Each line from the start of the records through the line containing "- mangled_ptr: Takes in the currently mangled ptr" is to be transcribed exactly, and no other line is to be included.

Top of Data provided

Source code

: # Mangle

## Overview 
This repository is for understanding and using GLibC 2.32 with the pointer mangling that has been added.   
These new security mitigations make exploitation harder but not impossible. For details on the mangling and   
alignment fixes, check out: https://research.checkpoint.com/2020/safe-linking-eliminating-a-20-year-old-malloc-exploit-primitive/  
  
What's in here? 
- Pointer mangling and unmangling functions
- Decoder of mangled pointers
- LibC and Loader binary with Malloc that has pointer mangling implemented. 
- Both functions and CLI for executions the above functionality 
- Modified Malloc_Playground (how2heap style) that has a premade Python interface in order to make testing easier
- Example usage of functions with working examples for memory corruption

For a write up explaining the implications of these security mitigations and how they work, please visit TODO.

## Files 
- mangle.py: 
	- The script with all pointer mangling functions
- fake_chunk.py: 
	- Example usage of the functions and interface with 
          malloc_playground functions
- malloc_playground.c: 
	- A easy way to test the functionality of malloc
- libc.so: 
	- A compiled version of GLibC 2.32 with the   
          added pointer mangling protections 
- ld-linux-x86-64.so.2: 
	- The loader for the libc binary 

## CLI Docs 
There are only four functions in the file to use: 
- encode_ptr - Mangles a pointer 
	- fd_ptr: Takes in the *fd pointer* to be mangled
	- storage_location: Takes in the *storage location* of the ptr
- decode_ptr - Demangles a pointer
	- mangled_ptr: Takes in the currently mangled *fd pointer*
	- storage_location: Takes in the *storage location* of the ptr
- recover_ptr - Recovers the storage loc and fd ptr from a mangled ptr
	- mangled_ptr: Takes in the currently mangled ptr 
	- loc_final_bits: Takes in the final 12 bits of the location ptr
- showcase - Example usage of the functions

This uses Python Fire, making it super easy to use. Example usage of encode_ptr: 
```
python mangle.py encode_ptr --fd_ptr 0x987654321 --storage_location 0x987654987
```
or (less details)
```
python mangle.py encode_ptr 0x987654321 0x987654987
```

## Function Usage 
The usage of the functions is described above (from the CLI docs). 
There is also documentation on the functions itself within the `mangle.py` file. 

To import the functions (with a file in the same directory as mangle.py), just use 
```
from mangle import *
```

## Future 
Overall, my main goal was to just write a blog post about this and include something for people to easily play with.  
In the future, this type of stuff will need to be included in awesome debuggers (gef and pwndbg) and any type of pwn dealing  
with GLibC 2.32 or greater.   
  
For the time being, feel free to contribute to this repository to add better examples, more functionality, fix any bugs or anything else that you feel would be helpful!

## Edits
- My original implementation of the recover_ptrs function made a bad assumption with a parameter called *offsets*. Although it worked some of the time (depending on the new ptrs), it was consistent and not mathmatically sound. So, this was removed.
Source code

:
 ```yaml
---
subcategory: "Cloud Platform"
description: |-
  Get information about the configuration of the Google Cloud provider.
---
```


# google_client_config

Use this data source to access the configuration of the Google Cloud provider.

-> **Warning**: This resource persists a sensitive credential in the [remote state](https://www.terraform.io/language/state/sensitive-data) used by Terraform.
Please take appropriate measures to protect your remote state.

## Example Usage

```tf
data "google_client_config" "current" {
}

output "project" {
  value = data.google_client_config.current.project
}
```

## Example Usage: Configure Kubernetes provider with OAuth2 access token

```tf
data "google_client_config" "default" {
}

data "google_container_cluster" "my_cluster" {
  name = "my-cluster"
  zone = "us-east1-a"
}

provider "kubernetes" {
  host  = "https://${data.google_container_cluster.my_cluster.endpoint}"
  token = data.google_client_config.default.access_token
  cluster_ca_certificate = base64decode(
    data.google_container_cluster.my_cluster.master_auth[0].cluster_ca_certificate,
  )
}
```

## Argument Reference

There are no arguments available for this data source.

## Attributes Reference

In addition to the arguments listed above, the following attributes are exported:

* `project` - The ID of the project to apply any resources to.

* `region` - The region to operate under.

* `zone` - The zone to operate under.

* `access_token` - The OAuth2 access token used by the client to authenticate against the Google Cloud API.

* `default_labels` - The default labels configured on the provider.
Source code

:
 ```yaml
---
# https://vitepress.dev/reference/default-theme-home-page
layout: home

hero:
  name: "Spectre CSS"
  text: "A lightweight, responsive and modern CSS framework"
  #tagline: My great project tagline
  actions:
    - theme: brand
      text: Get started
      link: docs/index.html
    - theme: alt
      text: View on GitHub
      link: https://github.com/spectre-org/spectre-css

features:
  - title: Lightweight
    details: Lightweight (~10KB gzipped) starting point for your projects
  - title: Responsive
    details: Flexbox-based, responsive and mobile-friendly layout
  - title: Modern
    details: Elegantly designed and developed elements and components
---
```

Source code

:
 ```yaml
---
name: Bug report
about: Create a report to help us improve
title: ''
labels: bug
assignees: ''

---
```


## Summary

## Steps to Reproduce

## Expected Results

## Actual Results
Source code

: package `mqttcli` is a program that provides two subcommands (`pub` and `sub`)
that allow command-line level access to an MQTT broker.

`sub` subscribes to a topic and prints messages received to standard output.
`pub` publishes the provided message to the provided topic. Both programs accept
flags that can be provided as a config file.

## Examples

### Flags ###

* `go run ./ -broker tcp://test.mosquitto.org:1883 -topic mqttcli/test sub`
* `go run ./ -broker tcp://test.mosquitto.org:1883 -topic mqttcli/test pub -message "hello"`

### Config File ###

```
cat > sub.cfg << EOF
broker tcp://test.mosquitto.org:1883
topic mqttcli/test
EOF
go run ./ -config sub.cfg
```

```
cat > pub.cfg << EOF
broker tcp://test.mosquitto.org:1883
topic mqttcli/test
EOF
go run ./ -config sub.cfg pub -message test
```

Bottom of Data provided

= Written answer =
Source code

: # Mangle

## Overview 
This repository is for understanding and using GLibC 2.32 with the pointer mangling that has been added.   
These new security mitigations make exploitation harder but not impossible. For details on the mangling and   
alignment fixes, check out: https://research.checkpoint.com/2020/safe-linking-eliminating-a-20-year-old-malloc-exploit-primitive/  
  
What's in here? 
- Pointer mangling and unmangling functions
- Decoder of mangled pointers
- LibC and Loader binary with Malloc that has pointer mangling implemented. 
- Both functions and CLI for executions the above functionality 
- Modified Malloc_Playground (how2heap style) that has a premade Python interface in order to make testing easier
- Example usage of functions with working examples for memory corruption

For a write up explaining the implications of these security mitigations and how they work, please visit TODO.

## Files 
- mangle.py: 
	- The script with all pointer mangling functions
- fake_chunk.py: 
	- Example usage of the functions and interface with 
          malloc_playground functions
- malloc_playground.c: 
	- A easy way to test the functionality of malloc
- libc.so: 
	- A compiled version of GLibC 2.32 with the   
          added pointer mangling protections 
- ld-linux-x86-64.so.2: 
	- The loader for the libc binary 

## CLI Docs 
There are only four functions in the file to use: 
- encode_ptr - Mangles a pointer 
	- fd_ptr: Takes in the *fd pointer* to be mangled
	- storage_location: Takes in the *storage location* of the ptr
- decode_ptr - Demangles a pointer
	- mangled_ptr: Takes in the currently mangled *fd pointer*
	- storage_location: Takes in the *storage location* of the ptr
- recover_ptr - Recovers the storage loc and fd ptr from a mangled ptr
	- mangled_ptr: Takes in the currently mangled ptr 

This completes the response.